In all honesty, I've been in a drought here lately with Christ. Is it my fault, is it in His plan? Probably a bit of both, but who am I to decide? I've been reading His scriptures, day by day, and filling my head with knowledge and history, but where is the heart? Where is the yearning? I always find myself closest with Christ when there is something heart-breaking going on inside of me. Whenever I'm in my lowest of lows. And, I know that Christ meets me there, every time. But, where is my desire and my yearning for Christ in the highs? So strange. Doesn't it feel like it should be flipped?


God, let me feel closest to you in the highs and bring my soul out of this drought right now. Maybe this time is intended to be clear with no obstacles, so I can really sit down and hear your word, your history and learn your knowledge. Maybe the sin that so easily entangles me right now is the complacency? It's so hard for me to recognize where I am right now, though I can see where I want to be. Lord, bring me to a place where I can yearn for you. Yearn for your love and mercies. I want to feel the weight of being a Christian. I want to feel the weight of learning how to love others unconditionally.

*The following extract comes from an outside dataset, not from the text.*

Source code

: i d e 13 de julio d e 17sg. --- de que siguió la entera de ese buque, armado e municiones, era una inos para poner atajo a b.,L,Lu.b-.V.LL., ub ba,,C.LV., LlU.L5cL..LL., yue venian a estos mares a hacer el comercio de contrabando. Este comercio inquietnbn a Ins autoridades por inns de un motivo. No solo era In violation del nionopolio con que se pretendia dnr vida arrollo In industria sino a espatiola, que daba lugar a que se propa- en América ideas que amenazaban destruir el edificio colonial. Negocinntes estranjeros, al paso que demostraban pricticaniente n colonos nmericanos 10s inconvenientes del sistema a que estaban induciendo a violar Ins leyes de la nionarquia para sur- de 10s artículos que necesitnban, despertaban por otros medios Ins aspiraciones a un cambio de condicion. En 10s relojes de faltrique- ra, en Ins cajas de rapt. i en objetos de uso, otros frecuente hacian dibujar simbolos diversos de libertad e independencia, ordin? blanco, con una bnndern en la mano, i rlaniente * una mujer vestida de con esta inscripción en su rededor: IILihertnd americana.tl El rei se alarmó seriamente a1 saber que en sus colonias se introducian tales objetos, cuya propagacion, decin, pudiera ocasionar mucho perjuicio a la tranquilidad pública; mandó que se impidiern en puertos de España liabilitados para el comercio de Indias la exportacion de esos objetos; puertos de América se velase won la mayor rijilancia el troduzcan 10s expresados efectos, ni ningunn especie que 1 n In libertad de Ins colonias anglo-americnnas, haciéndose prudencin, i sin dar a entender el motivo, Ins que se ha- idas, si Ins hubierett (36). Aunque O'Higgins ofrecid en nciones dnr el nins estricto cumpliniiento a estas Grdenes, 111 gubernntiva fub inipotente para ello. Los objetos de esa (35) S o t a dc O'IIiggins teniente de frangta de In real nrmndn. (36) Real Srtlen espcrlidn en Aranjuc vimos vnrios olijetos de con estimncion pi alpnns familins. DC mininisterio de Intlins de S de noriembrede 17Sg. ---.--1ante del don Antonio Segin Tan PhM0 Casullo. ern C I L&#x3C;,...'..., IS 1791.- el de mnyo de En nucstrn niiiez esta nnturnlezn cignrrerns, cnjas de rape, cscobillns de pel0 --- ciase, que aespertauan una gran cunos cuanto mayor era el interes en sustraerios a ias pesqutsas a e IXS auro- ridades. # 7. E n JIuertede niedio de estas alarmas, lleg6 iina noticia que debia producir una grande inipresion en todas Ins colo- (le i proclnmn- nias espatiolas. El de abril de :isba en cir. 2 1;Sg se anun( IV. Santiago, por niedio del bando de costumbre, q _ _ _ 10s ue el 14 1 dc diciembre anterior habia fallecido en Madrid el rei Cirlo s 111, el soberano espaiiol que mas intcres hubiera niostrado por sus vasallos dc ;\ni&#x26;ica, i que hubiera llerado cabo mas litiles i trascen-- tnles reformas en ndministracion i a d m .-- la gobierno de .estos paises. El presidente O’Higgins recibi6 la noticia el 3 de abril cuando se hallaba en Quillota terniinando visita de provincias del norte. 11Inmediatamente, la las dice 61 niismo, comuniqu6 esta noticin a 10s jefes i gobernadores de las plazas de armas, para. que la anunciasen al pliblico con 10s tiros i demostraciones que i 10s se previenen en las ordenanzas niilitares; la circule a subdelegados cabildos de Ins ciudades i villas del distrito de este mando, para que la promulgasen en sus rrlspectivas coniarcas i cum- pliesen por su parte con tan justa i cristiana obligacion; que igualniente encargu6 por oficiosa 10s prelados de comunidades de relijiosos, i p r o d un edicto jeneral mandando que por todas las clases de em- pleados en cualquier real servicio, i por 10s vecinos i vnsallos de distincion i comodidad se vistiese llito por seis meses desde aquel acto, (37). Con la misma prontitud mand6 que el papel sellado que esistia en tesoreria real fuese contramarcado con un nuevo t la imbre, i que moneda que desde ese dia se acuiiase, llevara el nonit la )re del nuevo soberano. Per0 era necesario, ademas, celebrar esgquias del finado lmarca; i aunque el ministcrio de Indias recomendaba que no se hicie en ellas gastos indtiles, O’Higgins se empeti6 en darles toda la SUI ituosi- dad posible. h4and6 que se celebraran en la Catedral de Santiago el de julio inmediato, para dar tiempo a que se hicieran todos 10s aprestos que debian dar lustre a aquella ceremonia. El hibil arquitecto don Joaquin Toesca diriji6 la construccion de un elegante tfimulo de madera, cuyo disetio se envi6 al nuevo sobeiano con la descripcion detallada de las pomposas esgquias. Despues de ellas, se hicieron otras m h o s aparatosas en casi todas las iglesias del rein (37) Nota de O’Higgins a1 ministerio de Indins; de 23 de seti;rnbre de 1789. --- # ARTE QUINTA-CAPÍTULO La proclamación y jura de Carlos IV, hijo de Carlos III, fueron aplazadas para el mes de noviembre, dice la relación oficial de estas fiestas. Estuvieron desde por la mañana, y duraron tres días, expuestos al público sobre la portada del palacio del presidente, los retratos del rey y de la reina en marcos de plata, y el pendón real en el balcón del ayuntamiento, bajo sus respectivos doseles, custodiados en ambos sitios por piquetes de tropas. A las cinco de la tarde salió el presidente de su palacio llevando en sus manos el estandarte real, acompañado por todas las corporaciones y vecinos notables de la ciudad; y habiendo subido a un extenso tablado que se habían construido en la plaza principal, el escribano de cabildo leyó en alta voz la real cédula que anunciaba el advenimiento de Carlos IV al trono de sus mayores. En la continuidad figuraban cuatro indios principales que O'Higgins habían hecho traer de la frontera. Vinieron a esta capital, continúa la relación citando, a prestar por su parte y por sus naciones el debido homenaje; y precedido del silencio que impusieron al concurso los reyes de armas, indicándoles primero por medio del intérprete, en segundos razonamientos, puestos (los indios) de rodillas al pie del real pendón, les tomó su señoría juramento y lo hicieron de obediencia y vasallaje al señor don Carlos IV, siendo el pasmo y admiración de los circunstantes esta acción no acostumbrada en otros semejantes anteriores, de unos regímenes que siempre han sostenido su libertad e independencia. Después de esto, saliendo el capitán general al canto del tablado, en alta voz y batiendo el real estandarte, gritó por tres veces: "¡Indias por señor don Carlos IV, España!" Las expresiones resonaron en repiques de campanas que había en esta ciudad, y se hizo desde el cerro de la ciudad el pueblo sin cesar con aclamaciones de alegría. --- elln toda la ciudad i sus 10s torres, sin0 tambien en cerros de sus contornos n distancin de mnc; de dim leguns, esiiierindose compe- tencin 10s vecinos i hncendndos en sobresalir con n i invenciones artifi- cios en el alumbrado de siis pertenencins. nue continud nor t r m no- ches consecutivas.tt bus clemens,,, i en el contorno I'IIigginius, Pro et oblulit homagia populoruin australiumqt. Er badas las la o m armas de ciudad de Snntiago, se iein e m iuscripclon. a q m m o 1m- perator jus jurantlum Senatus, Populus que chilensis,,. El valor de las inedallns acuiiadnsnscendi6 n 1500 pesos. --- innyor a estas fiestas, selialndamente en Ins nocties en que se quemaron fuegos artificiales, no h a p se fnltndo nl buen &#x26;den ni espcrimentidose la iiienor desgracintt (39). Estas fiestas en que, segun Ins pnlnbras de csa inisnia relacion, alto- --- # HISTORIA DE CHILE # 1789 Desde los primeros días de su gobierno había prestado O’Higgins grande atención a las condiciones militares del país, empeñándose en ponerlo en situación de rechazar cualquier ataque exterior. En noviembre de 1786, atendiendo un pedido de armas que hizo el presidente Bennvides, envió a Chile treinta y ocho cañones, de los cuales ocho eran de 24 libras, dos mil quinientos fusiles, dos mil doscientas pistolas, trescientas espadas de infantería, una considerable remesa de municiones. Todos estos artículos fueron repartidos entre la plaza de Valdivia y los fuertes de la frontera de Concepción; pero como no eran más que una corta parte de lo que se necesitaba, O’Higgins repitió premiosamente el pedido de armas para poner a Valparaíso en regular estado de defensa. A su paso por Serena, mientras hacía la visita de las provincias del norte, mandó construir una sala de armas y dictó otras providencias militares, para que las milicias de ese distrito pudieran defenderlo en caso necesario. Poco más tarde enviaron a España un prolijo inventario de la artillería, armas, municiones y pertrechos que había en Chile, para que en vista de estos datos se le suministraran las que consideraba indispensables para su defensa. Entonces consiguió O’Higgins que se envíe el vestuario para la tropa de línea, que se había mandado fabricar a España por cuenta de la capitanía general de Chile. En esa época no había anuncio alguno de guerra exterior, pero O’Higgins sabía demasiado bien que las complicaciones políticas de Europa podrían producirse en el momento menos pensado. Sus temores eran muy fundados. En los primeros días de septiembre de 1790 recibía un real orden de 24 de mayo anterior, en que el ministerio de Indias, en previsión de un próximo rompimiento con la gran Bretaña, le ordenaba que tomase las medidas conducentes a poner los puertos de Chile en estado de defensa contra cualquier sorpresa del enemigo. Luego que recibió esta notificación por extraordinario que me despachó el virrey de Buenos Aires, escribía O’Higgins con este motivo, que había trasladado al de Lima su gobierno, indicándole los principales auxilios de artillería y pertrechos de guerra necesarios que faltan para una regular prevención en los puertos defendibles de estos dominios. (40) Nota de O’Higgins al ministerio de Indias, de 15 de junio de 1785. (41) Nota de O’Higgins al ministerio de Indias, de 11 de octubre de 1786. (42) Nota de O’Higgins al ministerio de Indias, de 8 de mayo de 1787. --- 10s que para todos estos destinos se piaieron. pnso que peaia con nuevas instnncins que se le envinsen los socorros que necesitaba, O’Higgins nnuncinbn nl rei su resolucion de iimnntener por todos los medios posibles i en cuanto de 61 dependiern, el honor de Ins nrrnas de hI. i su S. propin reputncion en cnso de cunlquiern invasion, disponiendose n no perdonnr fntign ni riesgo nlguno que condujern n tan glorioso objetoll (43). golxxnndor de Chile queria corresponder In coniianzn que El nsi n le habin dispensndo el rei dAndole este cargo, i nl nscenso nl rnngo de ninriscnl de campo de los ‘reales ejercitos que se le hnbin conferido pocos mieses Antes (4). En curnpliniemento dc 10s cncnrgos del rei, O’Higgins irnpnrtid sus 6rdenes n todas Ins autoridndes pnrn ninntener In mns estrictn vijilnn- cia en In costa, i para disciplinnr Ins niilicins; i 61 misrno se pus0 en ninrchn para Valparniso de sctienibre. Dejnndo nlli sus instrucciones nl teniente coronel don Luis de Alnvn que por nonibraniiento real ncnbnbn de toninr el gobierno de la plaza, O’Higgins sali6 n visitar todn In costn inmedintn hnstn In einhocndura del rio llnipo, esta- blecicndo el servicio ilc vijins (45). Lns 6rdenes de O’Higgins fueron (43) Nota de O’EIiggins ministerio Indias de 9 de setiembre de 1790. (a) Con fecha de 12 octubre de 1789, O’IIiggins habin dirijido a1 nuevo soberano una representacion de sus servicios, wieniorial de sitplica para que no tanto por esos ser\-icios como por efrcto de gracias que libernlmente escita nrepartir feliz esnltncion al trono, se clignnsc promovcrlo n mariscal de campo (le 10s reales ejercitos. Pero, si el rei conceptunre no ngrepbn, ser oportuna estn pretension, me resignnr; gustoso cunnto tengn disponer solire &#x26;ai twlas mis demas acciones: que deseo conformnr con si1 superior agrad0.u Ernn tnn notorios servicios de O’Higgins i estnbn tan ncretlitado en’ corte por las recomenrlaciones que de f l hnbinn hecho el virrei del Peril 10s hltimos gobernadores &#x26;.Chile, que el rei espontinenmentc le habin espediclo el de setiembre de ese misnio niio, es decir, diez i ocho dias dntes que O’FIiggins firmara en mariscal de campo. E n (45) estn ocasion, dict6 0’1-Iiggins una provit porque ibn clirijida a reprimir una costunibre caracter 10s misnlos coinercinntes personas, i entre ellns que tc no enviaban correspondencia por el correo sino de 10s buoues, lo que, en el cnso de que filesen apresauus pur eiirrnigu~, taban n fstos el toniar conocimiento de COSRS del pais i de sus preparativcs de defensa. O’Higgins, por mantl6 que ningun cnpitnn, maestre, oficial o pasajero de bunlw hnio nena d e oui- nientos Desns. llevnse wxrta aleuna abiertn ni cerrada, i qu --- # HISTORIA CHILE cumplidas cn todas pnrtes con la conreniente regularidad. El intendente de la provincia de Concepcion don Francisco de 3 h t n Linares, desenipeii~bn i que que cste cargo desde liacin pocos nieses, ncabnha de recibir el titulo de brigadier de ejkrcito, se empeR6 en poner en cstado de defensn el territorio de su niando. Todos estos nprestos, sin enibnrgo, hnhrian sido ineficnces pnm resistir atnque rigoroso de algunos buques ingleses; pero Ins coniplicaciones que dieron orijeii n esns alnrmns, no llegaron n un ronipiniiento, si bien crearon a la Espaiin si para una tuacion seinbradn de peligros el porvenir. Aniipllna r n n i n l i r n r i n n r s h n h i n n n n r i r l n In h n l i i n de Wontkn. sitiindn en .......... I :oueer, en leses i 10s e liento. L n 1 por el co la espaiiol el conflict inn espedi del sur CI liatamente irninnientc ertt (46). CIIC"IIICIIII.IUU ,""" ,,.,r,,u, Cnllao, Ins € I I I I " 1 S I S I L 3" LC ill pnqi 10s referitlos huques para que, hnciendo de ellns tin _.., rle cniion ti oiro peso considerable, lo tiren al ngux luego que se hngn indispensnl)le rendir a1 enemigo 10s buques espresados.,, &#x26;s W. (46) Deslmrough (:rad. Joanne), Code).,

I've just finished work by a Puritan, John Owen. In some ways, I wish I had the heart of a Puritan. It seems that everything is black and white. The scriptures are studied and presented in a way where, this is the truth of Christ, and this over here, is not. I love it. There's no gray area to be discussed. In Mortification of Sin, Owen explains in ways (many over my head) that as believers, as followers saved by Christ, we must kill our sins daily. And, not take our sins, make it fit into something we want it to and say - oh you silly sin, I know that there is grace to cover you so I won't worry about you any more - but, to actually demolish, or mortify, our sins from our souls (by Christ's mercy of course).

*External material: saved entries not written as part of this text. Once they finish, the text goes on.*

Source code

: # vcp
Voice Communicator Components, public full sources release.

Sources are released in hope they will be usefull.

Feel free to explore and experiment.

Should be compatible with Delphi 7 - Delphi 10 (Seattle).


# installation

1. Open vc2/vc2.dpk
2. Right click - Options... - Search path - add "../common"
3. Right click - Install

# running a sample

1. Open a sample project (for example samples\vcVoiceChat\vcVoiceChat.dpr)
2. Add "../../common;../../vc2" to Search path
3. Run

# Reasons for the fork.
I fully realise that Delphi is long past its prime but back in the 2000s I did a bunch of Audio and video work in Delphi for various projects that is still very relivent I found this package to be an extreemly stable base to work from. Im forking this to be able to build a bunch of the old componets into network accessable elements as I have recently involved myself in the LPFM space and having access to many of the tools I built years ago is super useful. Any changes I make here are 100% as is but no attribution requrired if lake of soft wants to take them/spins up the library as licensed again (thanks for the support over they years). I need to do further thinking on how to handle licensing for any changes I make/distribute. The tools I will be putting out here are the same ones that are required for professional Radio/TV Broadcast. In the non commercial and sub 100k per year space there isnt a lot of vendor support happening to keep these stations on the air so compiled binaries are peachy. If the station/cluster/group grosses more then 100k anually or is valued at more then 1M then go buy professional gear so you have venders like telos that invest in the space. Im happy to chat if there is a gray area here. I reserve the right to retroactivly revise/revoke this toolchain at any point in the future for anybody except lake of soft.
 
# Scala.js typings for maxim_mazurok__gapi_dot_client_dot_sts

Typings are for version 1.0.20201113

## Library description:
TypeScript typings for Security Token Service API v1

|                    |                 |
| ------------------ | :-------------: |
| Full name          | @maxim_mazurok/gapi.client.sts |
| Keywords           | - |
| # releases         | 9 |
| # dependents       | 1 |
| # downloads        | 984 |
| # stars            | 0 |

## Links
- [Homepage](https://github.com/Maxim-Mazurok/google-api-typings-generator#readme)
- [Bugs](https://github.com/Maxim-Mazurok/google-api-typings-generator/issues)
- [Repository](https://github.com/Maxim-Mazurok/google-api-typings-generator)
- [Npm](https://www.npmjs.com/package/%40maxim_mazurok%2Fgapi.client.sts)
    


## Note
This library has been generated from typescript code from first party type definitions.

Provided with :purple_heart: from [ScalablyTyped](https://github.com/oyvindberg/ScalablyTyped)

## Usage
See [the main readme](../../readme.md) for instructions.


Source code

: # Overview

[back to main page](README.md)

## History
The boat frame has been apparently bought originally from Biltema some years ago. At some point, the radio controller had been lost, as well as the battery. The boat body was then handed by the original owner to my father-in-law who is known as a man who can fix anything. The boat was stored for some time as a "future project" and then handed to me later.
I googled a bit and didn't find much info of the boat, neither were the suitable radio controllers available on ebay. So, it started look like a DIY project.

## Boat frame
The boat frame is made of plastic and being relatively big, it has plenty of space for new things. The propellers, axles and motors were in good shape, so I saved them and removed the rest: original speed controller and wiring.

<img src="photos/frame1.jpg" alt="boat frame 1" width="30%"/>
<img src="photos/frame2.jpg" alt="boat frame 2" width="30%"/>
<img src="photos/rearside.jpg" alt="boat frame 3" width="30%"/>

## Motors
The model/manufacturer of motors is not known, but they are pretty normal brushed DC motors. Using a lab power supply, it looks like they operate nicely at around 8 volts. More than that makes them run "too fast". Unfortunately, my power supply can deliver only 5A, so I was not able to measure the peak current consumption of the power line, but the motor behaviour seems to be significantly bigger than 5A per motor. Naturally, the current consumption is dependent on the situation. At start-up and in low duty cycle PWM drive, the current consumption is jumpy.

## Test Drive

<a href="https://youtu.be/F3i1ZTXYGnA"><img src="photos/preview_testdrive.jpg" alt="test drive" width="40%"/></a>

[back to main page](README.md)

"He is grieved by it. As a tender and loving friend is grieved at the unkindness of his friend, of whom he hath well deserved, so is it with this tender and loving spirit who hath chosen our hearts for a habitation to dwell in, and there to do for us all that our souls desire. He is grieved by our harbouring his enemies, and those whom he is to destroy, in our hearts with him."

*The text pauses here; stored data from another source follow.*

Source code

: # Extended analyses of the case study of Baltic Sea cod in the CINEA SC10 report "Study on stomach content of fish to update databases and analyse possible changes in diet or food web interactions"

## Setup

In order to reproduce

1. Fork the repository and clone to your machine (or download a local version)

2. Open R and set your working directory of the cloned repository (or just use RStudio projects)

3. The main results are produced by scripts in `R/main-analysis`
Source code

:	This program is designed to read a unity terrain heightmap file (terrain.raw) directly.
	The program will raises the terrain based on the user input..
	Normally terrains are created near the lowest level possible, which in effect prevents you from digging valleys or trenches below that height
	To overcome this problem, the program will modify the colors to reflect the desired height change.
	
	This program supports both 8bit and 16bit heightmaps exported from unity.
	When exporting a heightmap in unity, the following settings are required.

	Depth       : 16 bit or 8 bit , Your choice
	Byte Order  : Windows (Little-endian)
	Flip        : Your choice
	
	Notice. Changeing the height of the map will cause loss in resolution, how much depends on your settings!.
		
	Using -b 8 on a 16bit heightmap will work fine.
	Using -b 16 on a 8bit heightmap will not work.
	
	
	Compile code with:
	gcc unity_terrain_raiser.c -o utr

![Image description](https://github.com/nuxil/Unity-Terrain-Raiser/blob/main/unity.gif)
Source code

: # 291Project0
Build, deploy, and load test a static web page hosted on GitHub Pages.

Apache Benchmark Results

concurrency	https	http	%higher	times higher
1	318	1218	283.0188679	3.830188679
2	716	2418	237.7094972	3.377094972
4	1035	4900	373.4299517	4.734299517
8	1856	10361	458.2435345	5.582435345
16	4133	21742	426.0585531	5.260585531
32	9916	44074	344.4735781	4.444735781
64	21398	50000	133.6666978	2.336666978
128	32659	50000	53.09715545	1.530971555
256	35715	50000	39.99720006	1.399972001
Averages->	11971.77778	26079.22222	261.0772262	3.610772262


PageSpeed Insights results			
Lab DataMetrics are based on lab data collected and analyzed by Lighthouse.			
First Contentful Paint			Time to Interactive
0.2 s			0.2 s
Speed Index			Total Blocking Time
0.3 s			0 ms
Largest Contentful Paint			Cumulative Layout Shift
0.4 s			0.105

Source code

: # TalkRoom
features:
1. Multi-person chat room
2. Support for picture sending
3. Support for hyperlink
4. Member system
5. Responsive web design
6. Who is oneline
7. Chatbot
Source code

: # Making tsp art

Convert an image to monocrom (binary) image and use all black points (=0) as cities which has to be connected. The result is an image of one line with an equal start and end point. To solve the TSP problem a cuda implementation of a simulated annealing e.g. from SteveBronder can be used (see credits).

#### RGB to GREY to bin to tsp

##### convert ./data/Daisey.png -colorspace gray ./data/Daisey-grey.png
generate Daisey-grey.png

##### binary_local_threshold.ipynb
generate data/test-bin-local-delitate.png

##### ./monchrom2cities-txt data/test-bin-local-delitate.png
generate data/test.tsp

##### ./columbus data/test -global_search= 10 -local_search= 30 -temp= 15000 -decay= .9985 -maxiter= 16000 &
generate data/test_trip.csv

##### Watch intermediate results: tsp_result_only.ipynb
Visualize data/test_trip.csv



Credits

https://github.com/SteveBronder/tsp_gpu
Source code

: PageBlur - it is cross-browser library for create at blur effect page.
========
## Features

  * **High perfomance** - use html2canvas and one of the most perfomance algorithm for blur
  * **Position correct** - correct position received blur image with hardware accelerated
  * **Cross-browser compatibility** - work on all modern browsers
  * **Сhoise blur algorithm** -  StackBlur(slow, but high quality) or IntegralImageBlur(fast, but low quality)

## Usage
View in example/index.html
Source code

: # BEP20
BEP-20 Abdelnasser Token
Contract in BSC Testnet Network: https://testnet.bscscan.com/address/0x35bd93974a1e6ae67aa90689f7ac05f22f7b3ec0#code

I just love that visual. If saved by Christ - your body is not your own. It is now a home for Christ's spirit to live. Why, if we truly loved and wanted to honor Christ, would we invite "his enemies," our silly sins, to come live alongside Christ? Something about that just shouldn't sit well...


This book seems to be spot-on in explaining sin and the destruction of it. I highly recommend for any one looking for this type of read.


In the end, like any thing in life should be, it comes back to our Christ.


"Set faith at work on Christ for the killing of thy sin. His blood is the great sovereign remedy for sin-sick souls. Live in this, and thou wilt die a conqueror; yea, thou wilt, through the good providence of god, live to see thy lust dead at thy feet."


I pray that I can practice daily the mortification of my sins, and that I remember his blood is the sovereign remedy for my sin-sick soul. Victory will come in the end for Christ and me.